Transcript
HostWe often hear those stories about an old painting found in a dusty attic that ends up selling for millions of dollars at a big auction. It's a massive win for the person who found it, but usually, the person who actually painted it doesn't see a single cent of that new money. Why is it that in the art world, the artist gets left out once the work leaves their hands for the first time?
GuestIt really comes down to how the law looks at stuff versus ideas. If you write a song and it gets played on the radio a million times, you get a small check every single time. That's because you own the rights to that specific tune. But for a long time, the law has looked at a painting more like a car or a chair. Once I sell you my car, I can't come back five years later and ask for more money just because you sold it to a collector for double the price. Most countries use a rule that says once the first sale happens, the artist loses their right to control where the piece goes or how much it sells for. The first sale is the only one that counts for the person who made it.
HostBut a chair is just a tool. A painting feels different. It's more like a piece of the artist's life. If the value goes up because the artist got famous, it seems like they should get a piece of that success.
GuestYou would think so, and artists have been pretty loud about it for a long time. There was this famous moment back in the seventies that really brought this to a head. A big collector sold off a bunch of his art at a high-end auction house in New York. He had bought a piece from an artist named Robert Rauschenberg for about nine hundred dollars several years earlier. At the auction, that same piece sold for eighty-five thousand. Rauschenberg was actually there in the room watching. He got so mad he walked up to the collector after the sale, pushed him, and yelled about how he had been working his tail off just so the guy could make a fortune. He felt like the collector was getting rich off his hard work while he got nothing.
HostThat's wild. I mean, eighty-five thousand back then was a huge amount of money. Did that fight actually change how the art world works?
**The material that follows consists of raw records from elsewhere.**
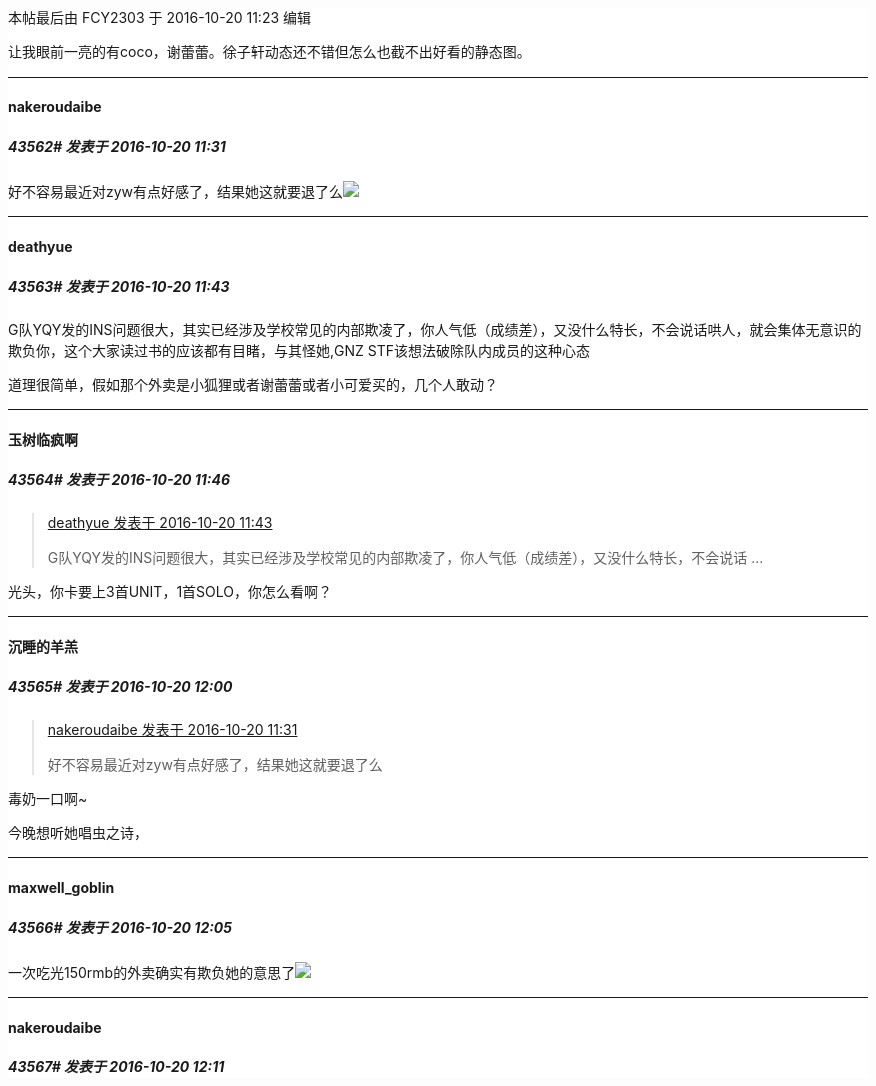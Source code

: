  本帖最后由 FCY2303 于 2016-10-20 11:23 编辑 

让我眼前一亮的有coco，谢蕾蕾。徐子轩动态还不错但怎么也截不出好看的静态图。

*****

####  nakeroudaibe  
##### 43562#       发表于 2016-10-20 11:31

好不容易最近对zyw有点好感了，结果她这就要退了么<img src="https://static.saraba1st.com/image/smiley/face/149.gif" referrerpolicy="no-referrer">

*****

####  deathyue  
##### 43563#       发表于 2016-10-20 11:43

G队YQY发的INS问题很大，其实已经涉及学校常见的内部欺凌了，你人气低（成绩差），又没什么特长，不会说话哄人，就会集体无意识的欺负你，这个大家读过书的应该都有目睹，与其怪她,GNZ STF该想法破除队内成员的这种心态

道理很简单，假如那个外卖是小狐狸或者谢蕾蕾或者小可爱买的，几个人敢动？

*****

####  玉树临疯啊  
##### 43564#       发表于 2016-10-20 11:46

<blockquote><a href="httphttps://bbs.saraba1st.com/2b/forum.php?mod=redirect&amp;goto=findpost&amp;pid=33918313&amp;ptid=1105387" target="_blank">deathyue 发表于 2016-10-20 11:43</a>

G队YQY发的INS问题很大，其实已经涉及学校常见的内部欺凌了，你人气低（成绩差），又没什么特长，不会说话 ...</blockquote>
光头，你卡要上3首UNIT，1首SOLO，你怎么看啊？

*****

####  沉睡的羊羔  
##### 43565#       发表于 2016-10-20 12:00

<blockquote><a href="httphttps://bbs.saraba1st.com/2b/forum.php?mod=redirect&amp;goto=findpost&amp;pid=33918154&amp;ptid=1105387" target="_blank">nakeroudaibe 发表于 2016-10-20 11:31</a>

好不容易最近对zyw有点好感了，结果她这就要退了么</blockquote>
毒奶一口啊~

今晚想听她唱虫之诗，

*****

####  maxwell_goblin  
##### 43566#       发表于 2016-10-20 12:05

一次吃光150rmb的外卖确实有欺负她的意思了<img src="https://static.saraba1st.com/image/smiley/face/191.gif" referrerpolicy="no-referrer">

*****

####  nakeroudaibe  
##### 43567#       发表于 2016-10-20 12:11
GuestIt started a huge debate that's still going on. Some places, like France, already had a rule for this. They call it the right of follow-up. The idea is that the artist should get a small cut, maybe three or four percent, every time the work is sold again. In Europe, this is pretty normal now. But in the United States, it's a different story. California tried to pass a law like that, but the courts eventually blocked it. The big auction houses and the people who run the galleries fought it for years. They didn't want to change the old way of doing things because they were worried it would drive buyers away.
HostWhy would they fight it so hard? It seems fair to give the artist a tiny slice, especially if the price is in the millions. Is it just about the money?
GuestWell, they argue it would actually end up hurting the artists in the long run. Their reasoning is that if a buyer knows they'll have to pay an extra fee years down the road, they'll just offer the artist less money right now, when the artist might really need it to buy supplies or pay rent. There's also the problem of how you track it. If a painting moves from a private home in one city to a secret collection in another country, how do you even know it was sold? Most of these sales aren't public. They happen behind closed doors between two private people. It's a nightmare to track.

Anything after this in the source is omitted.